Para o jovem angolano, os governantes deveriam “olhar para estas pessoas, porque se [pediram a emissão do passaporte] é porque estão a necessitar dele e têm algo urgente para fazer [lá fora]”.

Problemas resolvidos?

Por sua vez, a porta-voz dos Serviços de Migração e Estrangeiros do Bengo, Celina Napoleão, garante que os problemas técnicos fazem parte do passado e que há nas suas instalações muitos passaportes por levantar.

Em entrevista à DW África, Napoleão reafirma que o período normal para a emissão de um passaporte são 30 dias e que, em caso de anormalidade, existem outros procedimentos: “Ligamos para o utente para que se ultrapasse esta anomalia, porque, se não entramos em contacto, não tem como se sanar a anomalia no processo de emissão do passaporte. Se o sistema não reconhecer algum dado, pode ficar pendente”, explica.

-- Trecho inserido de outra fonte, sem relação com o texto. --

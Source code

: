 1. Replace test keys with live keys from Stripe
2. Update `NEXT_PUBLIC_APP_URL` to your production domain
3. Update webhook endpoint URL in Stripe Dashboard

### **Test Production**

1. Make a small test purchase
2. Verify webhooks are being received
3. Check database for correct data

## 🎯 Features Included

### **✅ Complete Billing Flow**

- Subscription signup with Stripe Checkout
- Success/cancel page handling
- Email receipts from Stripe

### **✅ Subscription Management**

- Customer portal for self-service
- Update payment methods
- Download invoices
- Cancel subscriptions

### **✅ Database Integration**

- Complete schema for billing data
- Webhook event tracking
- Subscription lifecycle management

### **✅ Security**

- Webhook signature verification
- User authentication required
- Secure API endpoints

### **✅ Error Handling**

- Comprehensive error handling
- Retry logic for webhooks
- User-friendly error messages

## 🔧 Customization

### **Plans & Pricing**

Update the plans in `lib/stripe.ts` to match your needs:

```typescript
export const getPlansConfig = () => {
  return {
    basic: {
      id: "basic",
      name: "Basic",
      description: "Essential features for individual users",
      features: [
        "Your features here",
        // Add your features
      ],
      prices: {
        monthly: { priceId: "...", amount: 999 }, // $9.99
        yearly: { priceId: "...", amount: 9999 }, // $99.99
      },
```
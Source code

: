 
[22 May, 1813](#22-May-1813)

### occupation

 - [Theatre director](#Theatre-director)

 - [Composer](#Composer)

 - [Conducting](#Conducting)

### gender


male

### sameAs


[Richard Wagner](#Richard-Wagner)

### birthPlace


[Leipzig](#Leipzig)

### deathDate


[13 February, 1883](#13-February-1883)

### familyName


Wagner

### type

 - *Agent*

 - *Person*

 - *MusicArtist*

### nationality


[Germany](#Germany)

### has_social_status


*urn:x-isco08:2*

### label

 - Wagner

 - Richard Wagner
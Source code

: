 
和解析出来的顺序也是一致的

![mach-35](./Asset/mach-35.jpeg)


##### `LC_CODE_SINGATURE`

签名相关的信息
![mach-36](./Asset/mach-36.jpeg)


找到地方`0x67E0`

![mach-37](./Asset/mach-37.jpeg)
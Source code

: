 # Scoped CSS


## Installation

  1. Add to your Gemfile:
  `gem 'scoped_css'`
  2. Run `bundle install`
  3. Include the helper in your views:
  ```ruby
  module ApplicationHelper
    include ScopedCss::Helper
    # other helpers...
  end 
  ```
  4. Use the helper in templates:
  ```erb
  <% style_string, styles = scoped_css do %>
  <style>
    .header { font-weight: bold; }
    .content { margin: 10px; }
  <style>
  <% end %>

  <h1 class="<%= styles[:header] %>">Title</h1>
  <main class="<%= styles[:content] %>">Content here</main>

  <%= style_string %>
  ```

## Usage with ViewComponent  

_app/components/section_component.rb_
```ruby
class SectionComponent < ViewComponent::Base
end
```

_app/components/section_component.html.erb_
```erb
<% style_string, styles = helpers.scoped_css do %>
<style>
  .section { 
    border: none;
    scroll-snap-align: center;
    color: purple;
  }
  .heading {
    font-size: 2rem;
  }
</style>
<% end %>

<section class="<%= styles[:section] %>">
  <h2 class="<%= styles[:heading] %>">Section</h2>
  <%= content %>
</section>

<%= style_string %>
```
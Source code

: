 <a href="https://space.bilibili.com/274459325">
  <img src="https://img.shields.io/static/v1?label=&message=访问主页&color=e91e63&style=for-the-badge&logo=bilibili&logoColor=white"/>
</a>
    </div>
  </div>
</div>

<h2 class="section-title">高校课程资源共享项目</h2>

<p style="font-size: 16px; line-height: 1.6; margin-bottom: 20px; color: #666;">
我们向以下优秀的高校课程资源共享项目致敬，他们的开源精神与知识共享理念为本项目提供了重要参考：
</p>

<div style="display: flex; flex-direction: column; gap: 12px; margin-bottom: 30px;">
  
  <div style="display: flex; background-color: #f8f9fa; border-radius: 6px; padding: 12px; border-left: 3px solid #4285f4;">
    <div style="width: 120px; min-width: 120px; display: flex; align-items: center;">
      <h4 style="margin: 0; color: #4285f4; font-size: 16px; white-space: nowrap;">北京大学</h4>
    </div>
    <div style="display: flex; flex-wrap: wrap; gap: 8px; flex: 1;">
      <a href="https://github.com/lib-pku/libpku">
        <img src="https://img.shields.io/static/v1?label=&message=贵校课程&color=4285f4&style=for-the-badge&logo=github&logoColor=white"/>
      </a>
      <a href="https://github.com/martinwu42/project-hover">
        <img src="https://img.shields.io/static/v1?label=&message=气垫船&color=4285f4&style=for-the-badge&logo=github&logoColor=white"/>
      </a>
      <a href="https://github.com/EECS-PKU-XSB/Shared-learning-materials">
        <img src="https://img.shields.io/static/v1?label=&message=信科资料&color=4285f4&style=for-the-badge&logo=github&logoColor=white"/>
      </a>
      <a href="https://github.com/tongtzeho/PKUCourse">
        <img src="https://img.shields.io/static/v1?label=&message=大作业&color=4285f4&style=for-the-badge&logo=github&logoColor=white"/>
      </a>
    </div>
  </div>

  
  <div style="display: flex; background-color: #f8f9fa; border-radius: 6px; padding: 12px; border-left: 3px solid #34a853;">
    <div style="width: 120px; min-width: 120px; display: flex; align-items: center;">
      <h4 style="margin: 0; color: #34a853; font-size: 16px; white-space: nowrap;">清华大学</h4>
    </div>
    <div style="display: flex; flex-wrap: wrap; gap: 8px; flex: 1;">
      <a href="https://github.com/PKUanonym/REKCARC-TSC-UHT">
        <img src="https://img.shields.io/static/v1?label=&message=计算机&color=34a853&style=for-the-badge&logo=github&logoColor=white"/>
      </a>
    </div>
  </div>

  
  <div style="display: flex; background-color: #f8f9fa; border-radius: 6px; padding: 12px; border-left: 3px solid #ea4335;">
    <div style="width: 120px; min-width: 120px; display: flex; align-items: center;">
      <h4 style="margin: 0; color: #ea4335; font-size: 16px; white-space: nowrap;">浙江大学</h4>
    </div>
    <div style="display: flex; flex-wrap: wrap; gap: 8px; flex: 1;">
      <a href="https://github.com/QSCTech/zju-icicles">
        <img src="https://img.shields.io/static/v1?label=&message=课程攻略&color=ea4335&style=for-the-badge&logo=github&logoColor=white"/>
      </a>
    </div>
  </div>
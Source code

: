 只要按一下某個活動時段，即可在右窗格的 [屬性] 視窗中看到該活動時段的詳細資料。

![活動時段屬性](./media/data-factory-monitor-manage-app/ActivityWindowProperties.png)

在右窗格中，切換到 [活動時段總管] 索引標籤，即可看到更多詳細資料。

Para Admar Jinguma, professor da Escola de Magistério Kimamuenho, o Estado deve organizar as suas instituições para prestar melhor serviço e deveria também baixar os preços dos passaportes.

Segundo Jinguma, “não faz sentido que o preço do passaporte continue a subir porque isso rompe, na verdade, com os nossos bolsos”.

“Como é que um cidadão como eu, que é professor, consegue pagar trinta, quarenta mil [kwanzas] por passaporte?”, questiona. (DW)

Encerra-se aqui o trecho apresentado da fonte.